▸ WHAT THE TASK ASKS: All the entries, exactly as they read, must be written out again.

▸ STUDY MATERIAL:
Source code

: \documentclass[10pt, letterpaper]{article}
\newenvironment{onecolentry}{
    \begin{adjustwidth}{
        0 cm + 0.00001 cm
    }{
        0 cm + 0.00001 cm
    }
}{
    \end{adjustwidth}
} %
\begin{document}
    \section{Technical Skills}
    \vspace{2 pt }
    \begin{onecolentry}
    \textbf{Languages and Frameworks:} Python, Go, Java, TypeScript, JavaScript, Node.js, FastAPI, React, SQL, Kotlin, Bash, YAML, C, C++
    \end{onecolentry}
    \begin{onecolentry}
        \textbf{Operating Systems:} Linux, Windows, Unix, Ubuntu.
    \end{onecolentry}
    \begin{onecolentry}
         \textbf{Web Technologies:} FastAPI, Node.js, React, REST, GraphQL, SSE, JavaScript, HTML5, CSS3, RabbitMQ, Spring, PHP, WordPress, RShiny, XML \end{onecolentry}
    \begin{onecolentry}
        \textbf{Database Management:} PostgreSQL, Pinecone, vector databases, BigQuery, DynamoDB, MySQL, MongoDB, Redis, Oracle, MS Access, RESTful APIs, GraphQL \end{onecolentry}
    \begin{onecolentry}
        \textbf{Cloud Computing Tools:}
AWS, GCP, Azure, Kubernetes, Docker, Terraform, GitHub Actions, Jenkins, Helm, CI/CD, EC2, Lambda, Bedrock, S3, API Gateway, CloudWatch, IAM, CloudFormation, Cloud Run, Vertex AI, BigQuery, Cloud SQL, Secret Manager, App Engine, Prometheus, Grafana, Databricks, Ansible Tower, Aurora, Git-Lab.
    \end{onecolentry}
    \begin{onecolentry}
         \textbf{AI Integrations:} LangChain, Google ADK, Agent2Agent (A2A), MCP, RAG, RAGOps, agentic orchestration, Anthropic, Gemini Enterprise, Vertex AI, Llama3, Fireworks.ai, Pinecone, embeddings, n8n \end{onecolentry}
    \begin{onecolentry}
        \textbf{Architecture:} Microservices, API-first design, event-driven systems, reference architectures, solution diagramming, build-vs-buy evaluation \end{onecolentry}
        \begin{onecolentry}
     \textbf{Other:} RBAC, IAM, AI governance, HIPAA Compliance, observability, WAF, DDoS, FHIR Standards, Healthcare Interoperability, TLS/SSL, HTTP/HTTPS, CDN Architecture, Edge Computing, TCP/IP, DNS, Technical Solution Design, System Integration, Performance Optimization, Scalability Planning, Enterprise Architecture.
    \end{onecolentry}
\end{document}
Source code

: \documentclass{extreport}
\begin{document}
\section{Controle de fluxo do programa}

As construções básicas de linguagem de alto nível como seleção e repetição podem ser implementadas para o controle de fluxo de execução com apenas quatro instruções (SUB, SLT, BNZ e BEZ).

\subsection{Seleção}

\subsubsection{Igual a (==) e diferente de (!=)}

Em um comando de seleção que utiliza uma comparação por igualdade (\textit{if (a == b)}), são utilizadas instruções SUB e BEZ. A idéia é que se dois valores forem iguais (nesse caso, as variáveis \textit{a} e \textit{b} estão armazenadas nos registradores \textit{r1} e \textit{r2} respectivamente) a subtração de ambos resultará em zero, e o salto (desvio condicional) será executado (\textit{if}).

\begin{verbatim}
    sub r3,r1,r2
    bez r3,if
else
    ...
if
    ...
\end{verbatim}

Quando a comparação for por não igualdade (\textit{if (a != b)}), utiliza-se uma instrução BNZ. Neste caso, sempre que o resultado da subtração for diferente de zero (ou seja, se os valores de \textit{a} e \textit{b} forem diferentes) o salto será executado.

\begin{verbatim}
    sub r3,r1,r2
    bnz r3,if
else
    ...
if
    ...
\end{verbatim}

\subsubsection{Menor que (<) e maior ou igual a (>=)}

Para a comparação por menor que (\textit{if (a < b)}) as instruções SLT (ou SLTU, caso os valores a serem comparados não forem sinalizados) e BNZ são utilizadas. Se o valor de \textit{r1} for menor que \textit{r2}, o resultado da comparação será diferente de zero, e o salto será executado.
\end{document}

▸ OUTPUT BELOW:
Source code

: \documentclass[10pt, letterpaper]{article}
\newenvironment{onecolentry}{
    \begin{adjustwidth}{
        0 cm + 0.00001 cm
    }{
        0 cm + 0.00001 cm
    }
}{
    \end{adjustwidth}
} %
\begin{document}
    \section{Technical Skills}
    \vspace{2 pt }
    \begin{onecolentry}
    \textbf{Languages and Frameworks:} Python, Go, Java, TypeScript, JavaScript, Node.js, FastAPI, React, SQL, Kotlin, Bash, YAML, C, C++
    \end{onecolentry}
    \begin{onecolentry}
        \textbf{Operating Systems:} Linux, Windows, Unix, Ubuntu.
    \end{onecolentry}
    \begin{onecolentry}
         \textbf{Web Technologies:} FastAPI, Node.js, React, REST, GraphQL, SSE, JavaScript, HTML5, CSS3, RabbitMQ, Spring, PHP, WordPress, RShiny, XML \end{onecolentry}
    \begin{onecolentry}
        \textbf{Database Management:} PostgreSQL, Pinecone, vector databases, BigQuery, DynamoDB, MySQL, MongoDB, Redis, Oracle, MS Access, RESTful APIs, GraphQL \end{onecolentry}
    \begin{onecolentry}
        \textbf{Cloud Computing Tools:}
AWS, GCP, Azure, Kubernetes, Docker, Terraform, GitHub Actions, Jenkins, Helm, CI/CD, EC2, Lambda, Bedrock, S3, API Gateway, CloudWatch, IAM, CloudFormation, Cloud Run, Vertex AI, BigQuery, Cloud SQL, Secret Manager, App Engine, Prometheus, Grafana, Databricks, Ansible Tower, Aurora, Git-Lab.
    \end{onecolentry}
    \begin{onecolentry}
         \textbf{AI Integrations:} LangChain, Google ADK, Agent2Agent (A2A), MCP, RAG, RAGOps, agentic orchestration, Anthropic, Gemini Enterprise, Vertex AI, Llama3, Fireworks.ai, Pinecone, embeddings, n8n \end{onecolentry}
    \begin{onecolentry}
        \textbf{Architecture:} Microservices, API-first design, event-driven systems, reference architectures, solution diagramming, build-vs-buy evaluation \end{onecolentry}
        \begin{onecolentry}
     \textbf{Other:} RBAC, IAM, AI governance, HIPAA Compliance, observability, WAF, DDoS, FHIR Standards, Healthcare Interoperability, TLS/SSL, HTTP/HTTPS, CDN Architecture, Edge Computing, TCP/IP, DNS, Technical Solution Design, System Integration, Performance Optimization, Scalability Planning, Enterprise Architecture.
    \end{onecolentry}
\end{document}
Source code

: \documentclass{extreport}
\begin{document}
\section{Controle de fluxo do programa}

As construções básicas de linguagem de alto nível como seleção e repetição podem ser implementadas para o controle de fluxo de execução com apenas quatro instruções (SUB, SLT, BNZ e BEZ).

\subsection{Seleção}

\subsubsection{Igual a (==) e diferente de (!=)}

Em um comando de seleção que utiliza uma comparação por igualdade (\textit{if (a == b)}), são utilizadas instruções SUB e BEZ. A idéia é que se dois valores forem iguais (nesse caso, as variáveis \textit{a} e \textit{b} estão armazenadas nos registradores \textit{r1} e \textit{r2} respectivamente) a subtração de ambos resultará em zero, e o salto (desvio condicional) será executado (\textit{if}).

\begin{verbatim}
    sub r3,r1,r2
    bez r3,if
else
    ...
if
    ...
\end{verbatim}

Quando a comparação for por não igualdade (\textit{if (a != b)}), utiliza-se uma instrução BNZ. Neste caso, sempre que o resultado da subtração for diferente de zero (ou seja, se os valores de \textit{a} e \textit{b} forem diferentes) o salto será executado.

\begin{verbatim}
    sub r3,r1,r2
    bnz r3,if
else
    ...
if
    ...
\end{verbatim}

\subsubsection{Menor que (<) e maior ou igual a (>=)}

Para a comparação por menor que (\textit{if (a < b)}) as instruções SLT (ou SLTU, caso os valores a serem comparados não forem sinalizados) e BNZ são utilizadas. Se o valor de \textit{r1} for menor que \textit{r2}, o resultado da comparação será diferente de zero, e o salto será executado.
\end{document}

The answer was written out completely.